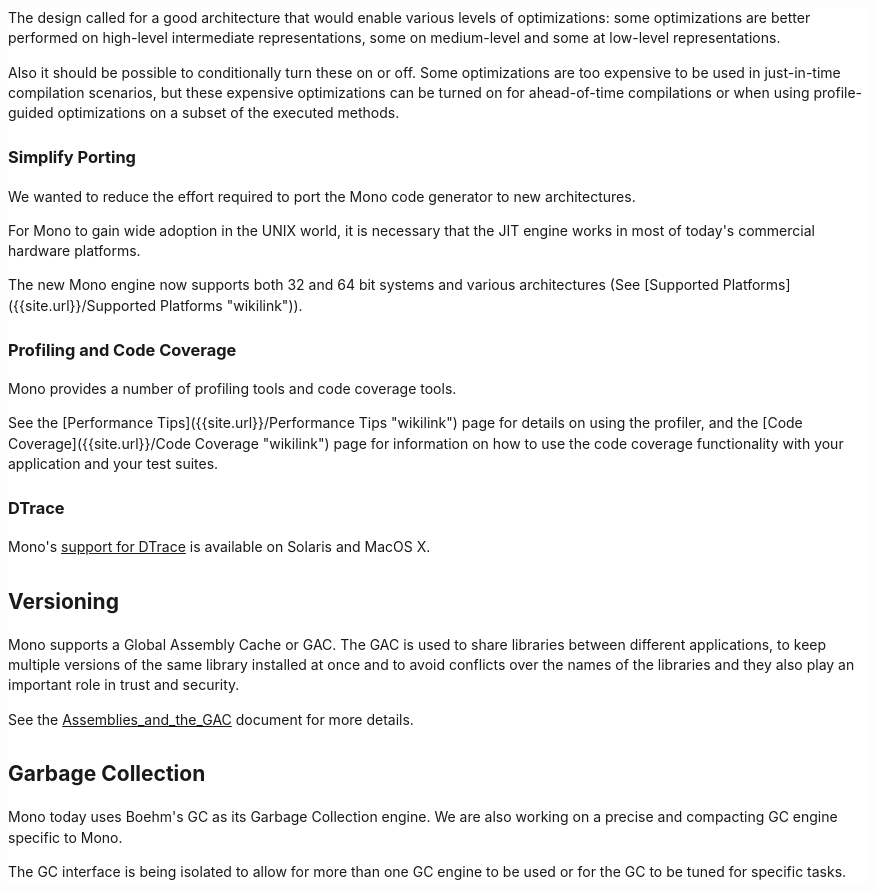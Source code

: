 The design called for a good architecture that would enable various
levels of optimizations: some optimizations are better performed on
high-level intermediate representations, some on medium-level and some
at low-level representations.

Also it should be possible to conditionally turn these on or off. Some
optimizations are too expensive to be used in just-in-time compilation
scenarios, but these expensive optimizations can be turned on for
ahead-of-time compilations or when using profile-guided optimizations on
a subset of the executed methods.

### Simplify Porting

We wanted to reduce the effort required to port the Mono code generator
to new architectures.

For Mono to gain wide adoption in the UNIX world, it is necessary that
the JIT engine works in most of today's commercial hardware platforms.

The new Mono engine now supports both 32 and 64 bit systems and various
architectures (See [Supported
Platforms]({{site.url}}/Supported Platforms "wikilink")).

### Profiling and Code Coverage

Mono provides a number of profiling tools and code coverage tools.

See the [Performance Tips]({{site.url}}/Performance Tips "wikilink") page for details
on using the profiler, and the [Code Coverage]({{site.url}}/Code Coverage "wikilink")
page for information on how to use the code coverage functionality with
your application and your test suites.

### DTrace

Mono's [support for DTrace]({{site.url}}/DTrace "wikilink") is available on Solaris
and MacOS X.

Versioning
----------

Mono supports a Global Assembly Cache or GAC. The GAC is used to share
libraries between different applications, to keep multiple versions of
the same library installed at once and to avoid conflicts over the names
of the libraries and they also play an important role in trust and
security.

See the [Assemblies\_and\_the\_GAC]({{site.url}}/Assemblies_and_the_GAC "wikilink")
document for more details.

Garbage Collection
------------------

Mono today uses Boehm's GC as its Garbage Collection engine. We are also
working on a precise and compacting GC engine specific to Mono.

The GC interface is being isolated to allow for more than one GC engine
to be used or for the GC to be tuned for specific tasks.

::::::::

> **What is expected**: Would you return the records exactly as written, minus any image?

> **Exercise answer**:
Source code

: The design called for a good architecture that would enable various
levels of optimizations: some optimizations are better performed on
high-level intermediate representations, some on medium-level and some
at low-level representations.

Also it should be possible to conditionally turn these on or off. Some
optimizations are too expensive to be used in just-in-time compilation
scenarios, but these expensive optimizations can be turned on for
ahead-of-time compilations or when using profile-guided optimizations on
a subset of the executed methods.

### Simplify Porting

We wanted to reduce the effort required to port the Mono code generator
to new architectures.

For Mono to gain wide adoption in the UNIX world, it is necessary that
the JIT engine works in most of today's commercial hardware platforms.

The new Mono engine now supports both 32 and 64 bit systems and various
architectures (See [Supported
Platforms]({{site.url}}/Supported Platforms "wikilink")).

### Profiling and Code Coverage

Mono provides a number of profiling tools and code coverage tools.

See the [Performance Tips]({{site.url}}/Performance Tips "wikilink") page for details
on using the profiler, and the [Code Coverage]({{site.url}}/Code Coverage "wikilink")
page for information on how to use the code coverage functionality with
your application and your test suites.

### DTrace

Mono's [support for DTrace]({{site.url}}/DTrace "wikilink") is available on Solaris
and MacOS X.

Versioning
----------

Mono supports a Global Assembly Cache or GAC. The GAC is used to share
libraries between different applications, to keep multiple versions of
the same library installed at once and to avoid conflicts over the names
of the libraries and they also play an important role in trust and
security.

See the [Assemblies\_and\_the\_GAC]({{site.url}}/Assemblies_and_the_GAC "wikilink")
document for more details.

Garbage Collection
------------------

Mono today uses Boehm's GC as its Garbage Collection engine. We are also
working on a precise and compacting GC engine specific to Mono.

The GC interface is being isolated to allow for more than one GC engine
to be used or for the GC to be tuned for specific tasks.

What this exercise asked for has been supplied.